The Shincheonji Church of Jesus – the shadowy religious organisation – suddenly leapt to the attention of the west following the Cornonavirus outbreak in early 2020.
The South Korean organisation is largely secretive, and has been labelled a cult by many. But why is this organisation enshrined in controversy, and what do they believe? We take a look.
About Shincheonji Church
The full name of the organisation is “Shincheonji, Church of Jesus, the Temple of the Tabernacle of the Testimony”. Henceforth, we’ll refer to them as Shincheonji.
Shincheonji was founded in 1984 by Lee Man-hee – a man who remains in control of the organisation to this day. It is believed there are over 200,000 members of the organisation. Some have put the number as high as 300,000. “Shincheonji” roughly translates into “New Heaven and Earth”.
The main belief of the religion is that the founder Lee Man-hee, is the second coming. This may also be inferred as being Jesus returning to Earth in the form of Lee Man-hee.
Lee Man-hee: The Second coming?
Prior to founding the Shincheonji Church, Lee Man-hee was part of another religious movement in South Korea, known as the Jesus Christ Congregation Revival Association of Korea. That Church in itself has been accused as being a cult.
Lee Man-hee is the charismatic founder of the religion, and claims to have access to vast knowledge of scriptures – something he suggests others are not aware of. He proclaims that only by being a member of Shincheonji can someone get to “know” God.
The Church teaches that the end of the world is near, and that only a limited amount of people will advance to the afterlife. His followers believe that by following Lee Man-hee, that they will join him in heaven after life.
Shincheonji is active as a Church – frequently holding services, and doing so in many countries. The Church is known for its proselyting efforts – where they attempt to convert members of other religions to their own.
This activity has stretched to international locations, including the United Kingdom, which led to warnings from the Church of England. It appeared that members of the organisation were posing as Christians, while secretly attempting to recruit new members.
Negative Accounts of Shincheonji Church
Former members of Shincheonji have gone on record to say that after joining, they were encouraged to gradually withdraw from their family, and to spend more time recruiting for the Church.

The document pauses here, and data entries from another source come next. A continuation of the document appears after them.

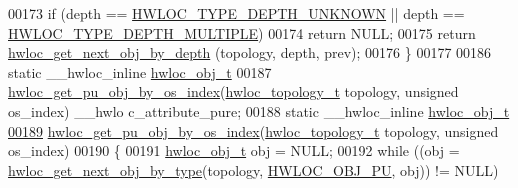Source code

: \begin{DoxyCode}
00173   \textcolor{keywordflow}{if} (depth == \hyperlink{a00046_ggaf4e663cf42bbe20756b849c6293ef575a0565ab92ab72cb0cec91e23003294aad}{HWLOC_TYPE_DEPTH_UNKNOWN} || depth == \hyperlink{a00046_ggaf4e663cf42bbe20756b849c6293ef575ae99465995cacde6c210d5fc2e409798c}{HWLOC_TYPE_DEPTH_MULTIPLE})
00174     \textcolor{keywordflow}{return} NULL;
00175   \textcolor{keywordflow}{return} \hyperlink{a00053_gab7c1dce3f42ece5bfa621e87cf332418}{hwloc_get_next_obj_by_depth} (topology, depth, prev);
00176 \}
00177 
00186 \textcolor{keyword}{static} \_\_hwloc\_inline \hyperlink{a00016}{hwloc_obj_t}
00187 \hyperlink{a00053_ga0bc54225b65d557c70c7cb5dfb714de7}{hwloc_get_pu_obj_by_os_index}(\hyperlink{a00039_ga9d1e76ee15a7dee158b786c30b6a6e38}{hwloc_topology_t} topology, \textcolor{keywordtype}{unsigned} os\_index) \_\_hwlo
      c\_attribute\_pure;
00188 \textcolor{keyword}{static} \_\_hwloc\_inline \hyperlink{a00016}{hwloc_obj_t}
\hypertarget{a00031_source_l00189}{}\hyperlink{a00053_ga0bc54225b65d557c70c7cb5dfb714de7}{00189} \hyperlink{a00053_ga0bc54225b65d557c70c7cb5dfb714de7}{hwloc_get_pu_obj_by_os_index}(\hyperlink{a00039_ga9d1e76ee15a7dee158b786c30b6a6e38}{hwloc_topology_t} topology, \textcolor{keywordtype}{unsigned} os\_index)
00190 \{
00191   \hyperlink{a00016}{hwloc_obj_t} obj = NULL;
00192   \textcolor{keywordflow}{while} ((obj = \hyperlink{a00053_ga5f08ceb69375341e73563cfe2e77534e}{hwloc_get_next_obj_by_type}(topology, \hyperlink{a00041_ggacd37bb612667dc437d66bfb175a8dc55abca6887e80cb291353b0a0c1da83f661}{HWLOC_OBJ_PU}, obj)) != NULL)
      

\end{DoxyCode}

This went to the extent that some were encouraged to abandon their studies and essentially devote their life to the Church. This isn’t something that is unheard of in many other Church’s, it should be said.
Shincheonji Church’s Role in Covid-19
While this organisation had existed for over three decades, it first came to prominence in western media due to Shincheonji’s role in the Coronavirus outbreak.

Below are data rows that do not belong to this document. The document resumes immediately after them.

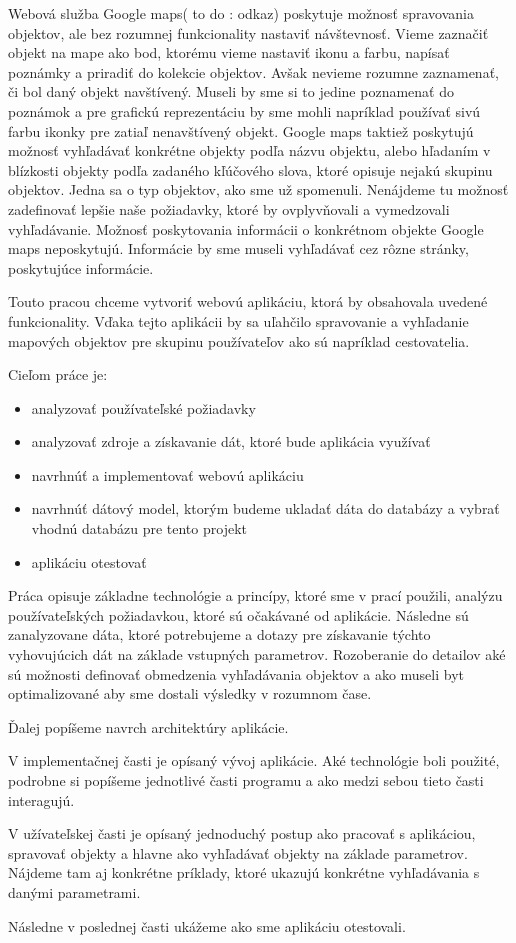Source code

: Webová služba Google maps( to do : odkaz) poskytuje možnosť spravovania objektov, ale bez rozumnej 
funkcionality nastaviť návštevnosť. Vieme zaznačiť objekt na mape ako bod, ktorému vieme 
nastaviť ikonu a farbu, napísať poznámky a priradiť do kolekcie objektov. Avšak nevieme rozumne zaznamenať,
či bol daný objekt navštívený. Museli by sme si to jedine poznamenať do poznámok a  
pre grafickú reprezentáciu by sme mohli napríklad používať sivú farbu ikonky pre zatiaľ nenavštívený objekt. 
Google maps taktiež poskytujú možnosť vyhľadávať konkrétne objekty podľa názvu objektu, alebo hľadaním 
v blízkosti objekty podľa zadaného kľúčového slova, ktoré opisuje nejakú skupinu objektov. Jedna sa o typ objektov,
ako sme už spomenuli. Nenájdeme tu možnosť zadefinovať lepšie naše požiadavky, ktoré by ovplyvňovali a 
vymedzovali vyhľadávanie. Možnosť poskytovania informácii o konkrétnom objekte Google maps neposkytujú. Informácie by sme museli 
vyhľadávať cez rôzne stránky, poskytujúce informácie. 

Touto pracou chceme vytvoriť 
webovú aplikáciu, ktorá by obsahovala uvedené funkcionality. Vďaka tejto aplikácii by sa uľahčilo spravovanie a vyhľadanie 
mapových objektov pre skupinu používateľov ako sú napríklad cestovatelia. 

Cieľom práce je:
\begin{itemize}
    \item analyzovať používateľské požiadavky
    \item analyzovať zdroje a získavanie dát, ktoré bude aplikácia využívať
    \item navrhnúť a implementovať webovú aplikáciu
    \item navrhnúť dátový model, ktorým budeme ukladať dáta do databázy a vybrať vhodnú databázu pre tento projekt
    \item aplikáciu otestovať
\end{itemize}

Práca opisuje základne technológie a princípy, ktoré sme v prací použili, analýzu používateľských požiadavkou, ktoré sú očakávané od aplikácie. Následne sú  
zanalyzovane dáta, ktoré potrebujeme a dotazy pre získavanie týchto vyhovujúcich dát na základe vstupných 
parametrov. Rozoberanie do detailov aké sú možnosti definovať obmedzenia vyhľadávania objektov a ako museli byt optimalizované aby sme dostali výsledky v rozumnom čase. 

Ďalej popíšeme navrch architektúry aplikácie. 

V implementačnej časti je opísaný vývoj aplikácie. Aké technológie boli použité, podrobne si popíšeme 
jednotlivé časti programu a ako medzi sebou tieto časti interagujú. 

V užívateľskej časti je opísaný jednoduchý postup ako pracovať s aplikáciou, spravovať objekty a hlavne 
ako vyhľadávať objekty na základe parametrov. Nájdeme tam aj konkrétne príklady, ktoré ukazujú konkrétne vyhľadávania s danými parametrami. 

Následne v poslednej časti ukážeme ako sme aplikáciu otestovali.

One of the first patients to be tested positive for the virus returned to South Korea from Wuhan – the hotspot of original infections. Despite her symptoms, the woman attended several gatherings in the subsequent week, leading to the spread of the virus.
The virus spread quickly throughout many members, with little effort allegedly being made to contain the virus. Within a few weeks, over half of the cases of Coronavirus in South Korea were accounted by Shincheonji members.
This has led to the Seoul City government to sue the Church and twelve members (including Lee Man-hee) – on the grounds of “murder, injury, and violation of prevention and management of infectious diseases”.
South Korea has been heavily affected by the Covid-19 virus. Despite originally refusing to entertain the prospect that Shincheonji was involved in the spreading of the virus, Lee Man-hee profoundly apologised during a press conference for the lack of action from the Church. He also requested to be forgiven by the people and government of South Korea.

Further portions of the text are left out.